The interviews came despite the Pitt-Jolie family's attempts to remain out of the spotlight in Namibia. Numerous paparazzi tried to follow them to Namibia, where the government has been requiring foreign reporters to provide written proof that the Hollywood couple is willing to meet with them.
Last weekend, the government deported at least four foreign journalists, according to local news reports.
'The lady is pregnant and you're hounding her,' Namibia's Prime Minister Nahas Angula was quoted as saying in South Africa's Sunday Times.
Reports that police and bodyguards have searched homes around the resort to roust out un-credited journalists have provoked cries of 'foul' from human rights groups, who charge that the actions throw a bad light on Namibia in the week leading up to 'World Press Freedom Day' on May 3.
Ironically, the day was inaugurated in 1991 in Namibia with the 'Declaration of Windhoek' that established international standards for press freedom.
'It's very unfortunate that the visit by these two prominent people in our country is becoming increasingly a nightmare' for press freedom,' said Phil ya Nangoloh, president of the Namibian Human Rights Society.
He said it shouldn't be a problem for Pitt and Jolie to be photographed in public areas, especially since they brought along their own film team to photograph them.
'Hasn't it become an issue of who gets exclusive rights to film the pair?
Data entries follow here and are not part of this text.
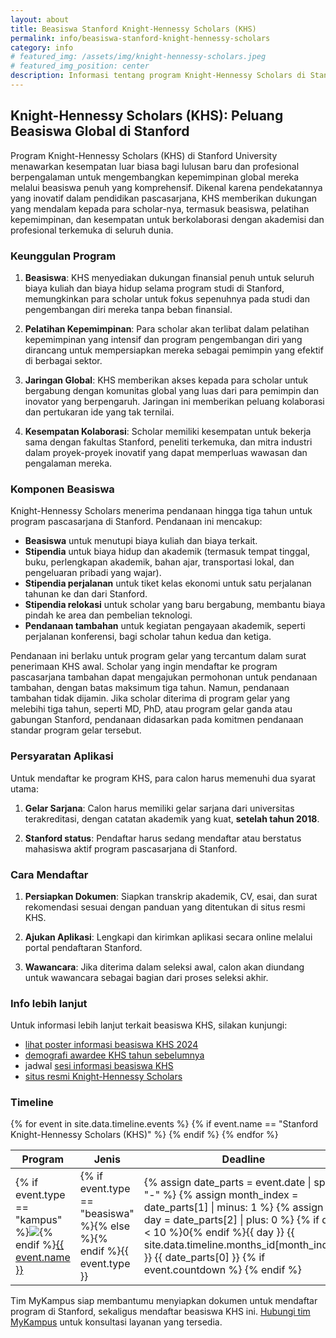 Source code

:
 ```yaml
---
layout: about
title: Beasiswa Stanford Knight-Hennessy Scholars (KHS)
permalink: info/beasiswa-stanford-knight-hennessy-scholars
category: info
# featured_img: /assets/img/knight-hennessy-scholars.jpeg
# featured_img_position: center
description: Informasi tentang program Knight-Hennessy Scholars di Stanford University, termasuk keunggulan program, cara aplikasi, dan persyaratan untuk mendaftar.
---
```


## Knight-Hennessy Scholars (KHS): Peluang Beasiswa Global di Stanford

Program Knight-Hennessy Scholars (KHS) di Stanford University menawarkan kesempatan luar biasa bagi lulusan baru dan profesional berpengalaman untuk mengembangkan kepemimpinan global mereka melalui beasiswa penuh yang komprehensif. Dikenal karena pendekatannya yang inovatif dalam pendidikan pascasarjana, KHS memberikan dukungan yang mendalam kepada para scholar-nya, termasuk beasiswa, pelatihan kepemimpinan, dan kesempatan untuk berkolaborasi dengan akademisi dan profesional terkemuka di seluruh dunia.

### Keunggulan Program

1. **Beasiswa**: KHS menyediakan dukungan finansial penuh untuk seluruh biaya kuliah dan biaya hidup selama program studi di Stanford, memungkinkan para scholar untuk fokus sepenuhnya pada studi dan pengembangan diri mereka tanpa beban finansial.

2. **Pelatihan Kepemimpinan**: Para scholar akan terlibat dalam pelatihan kepemimpinan yang intensif dan program pengembangan diri yang dirancang untuk mempersiapkan mereka sebagai pemimpin yang efektif di berbagai sektor.

3. **Jaringan Global**: KHS memberikan akses kepada para scholar untuk bergabung dengan komunitas global yang luas dari para pemimpin dan inovator yang berpengaruh. Jaringan ini memberikan peluang kolaborasi dan pertukaran ide yang tak ternilai.

4. **Kesempatan Kolaborasi**: Scholar memiliki kesempatan untuk bekerja sama dengan fakultas Stanford, peneliti terkemuka, dan mitra industri dalam proyek-proyek inovatif yang dapat memperluas wawasan dan pengalaman mereka.


### Komponen Beasiswa
Knight-Hennessy Scholars menerima pendanaan hingga tiga tahun untuk program pascasarjana di Stanford. Pendanaan ini mencakup:

- **Beasiswa** untuk menutupi biaya kuliah dan biaya terkait.
- **Stipendia** untuk biaya hidup dan akademik (termasuk tempat tinggal, buku, perlengkapan akademik, bahan ajar, transportasi lokal, dan pengeluaran pribadi yang wajar).
- **Stipendia perjalanan** untuk tiket kelas ekonomi untuk satu perjalanan tahunan ke dan dari Stanford.
- **Stipendia relokasi** untuk scholar yang baru bergabung, membantu biaya pindah ke area dan pembelian teknologi.
- **Pendanaan tambahan** untuk kegiatan pengayaan akademik, seperti perjalanan konferensi, bagi scholar tahun kedua dan ketiga.

Pendanaan ini berlaku untuk program gelar yang tercantum dalam surat penerimaan KHS awal. Scholar yang ingin mendaftar ke program pascasarjana tambahan dapat mengajukan permohonan untuk pendanaan tambahan, dengan batas maksimum tiga tahun. Namun, pendanaan tambahan tidak dijamin. Jika scholar diterima di program gelar yang melebihi tiga tahun, seperti MD, PhD, atau program gelar ganda atau gabungan Stanford, pendanaan didasarkan pada komitmen pendanaan standar program gelar tersebut.

### Persyaratan Aplikasi

Untuk mendaftar ke program KHS, para calon harus memenuhi dua syarat utama:

1. **Gelar Sarjana**: Calon harus memiliki gelar sarjana dari universitas terakreditasi, dengan catatan akademik yang kuat, **setelah tahun 2018**.


2. **Stanford status**: Pendaftar harus sedang mendaftar atau berstatus mahasiswa aktif program pascasarjana di Stanford.

### Cara Mendaftar

1. **Persiapkan Dokumen**: Siapkan transkrip akademik, CV, esai, dan surat rekomendasi sesuai dengan panduan yang ditentukan di situs resmi KHS.

2. **Ajukan Aplikasi**: Lengkapi dan kirimkan aplikasi secara online melalui portal pendaftaran Stanford.

3. **Wawancara**: Jika diterima dalam seleksi awal, calon akan diundang untuk wawancara sebagai bagian dari proses seleksi akhir.

### Info lebih lanjut

Untuk informasi lebih lanjut terkait beasiswa KHS, silakan kunjungi:
- [lihat poster informasi beasiswa KHS 2024](https://knight-hennessy.stanford.edu/sites/g/files/sbiybj23586/files/media/file/khsoverview_2024_v6.pdf)
- [demografi awardee KHS tahun sebelumnya](https://knight-hennessy.stanford.edu/sites/g/files/sbiybj23586/files/media/file/khs_2024_cohort_ataglance_v4.pdf)
- jadwal [sesi informasi beasiswa KHS](https://apply.knight-hennessy.stanford.edu/portal/admission-events)
- [situs resmi Knight-Hennessy Scholars](https://knight-hennessy.stanford.edu)

### Timeline

<div class="col-md-12">
    <table class="table">
        <thead>
            <tr>
                <th class="event-column">Program</th>
                <th>Jenis</th>
                <th class="date-column">Deadline</th>
            </tr>
        </thead>
        <tbody>
        {% for event in site.data.timeline.events %}
            {% if event.name == "Stanford Knight-Hennessy Scholars (KHS)" %}
            <tr>
                <td>
                    {% if event.type == "kampus" %}<img class="campus-icon" src="../assets/icons/{{ event.school }}.ico">{% endif %}<a href="{{ event.web }}">{{ event.name }}</a></td>
                <td>
                {% if event.type == "beasiswa" %}<span class="badge-beasiswa">{% else %}<span class="badge-kampus">{% endif %}{{ event.type }}</span></td>
                <td>
                    {% assign date_parts = event.date | split: "-" %}
                    {% assign month_index = date_parts[1] | minus: 1 %}
                    {% assign day = date_parts[2] | plus: 0 %}
                    {% if day < 10 %}0{% endif %}{{ day }} {{ site.data.timeline.months_id[month_index] }} {{ date_parts[0] }}
                    {% if event.countdown %}
                        <span class="badge" id="countdown{{ forloop.index }}"></span>
                    {% endif %}
                </td>
            </tr>
            {% endif %}
        {% endfor %}
        </tbody>
    </table>
</div>

Tim MyKampus siap membantumu menyiapkan dokumen untuk mendaftar program di Stanford, sekaligus mendaftar beasiswa KHS ini. [Hubungi tim MyKampus](kontak) untuk konsultasi layanan yang tersedia.
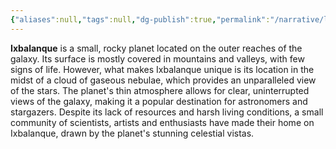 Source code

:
 ```yaml
---
{"aliases":null,"tags":null,"dg-publish":true,"permalink":"/narrative/locations/worlds/ixbalanque/","dgPassFrontmatter":true}
---
```




**Ixbalanque** is a small, rocky planet located on the outer reaches of the galaxy. Its surface is mostly covered in mountains and valleys, with few signs of life. However, what makes Ixbalanque unique is its location in the midst of a cloud of gaseous nebulae, which provides an unparalleled view of the stars. The planet's thin atmosphere allows for clear, uninterrupted views of the galaxy, making it a popular destination for astronomers and stargazers. Despite its lack of resources and harsh living conditions, a small community of scientists, artists and enthusiasts have made their home on Ixbalanque, drawn by the planet's stunning celestial vistas.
It appears to be an enormous money question,' he said.
He said that the aristocratic wishes of a prominent couple for privacy has hindered some local and foreign representatives of news organizations from doing their work. The pair, he said, appear to want to reserve the privilege of covering them for others, perhaps for financial gain.
Pitt and Jolie have visited local jewelry stores, sparking speculation that the two will become engaged under the African sky and fuelling expectations that the pair plans to stay in Namibia until the baby arrives.
The local Namibian radio waves are full of suggestions for baby names, especially if it's a girl. One listener phoned in the suggestion of 'Naledi' - Setswana for star. Another suggested 'Katiti,' which means 'the little one' in the local Herero and Oshiwambo languages.
Pictures of the couple with their newborn are likely to sell for millions of dollars, but according to South Africa's Sunday Times, Jolie has already agreed to sell People Magazine the pictures in return for a 3.5 million dollar contribution to UNICEF.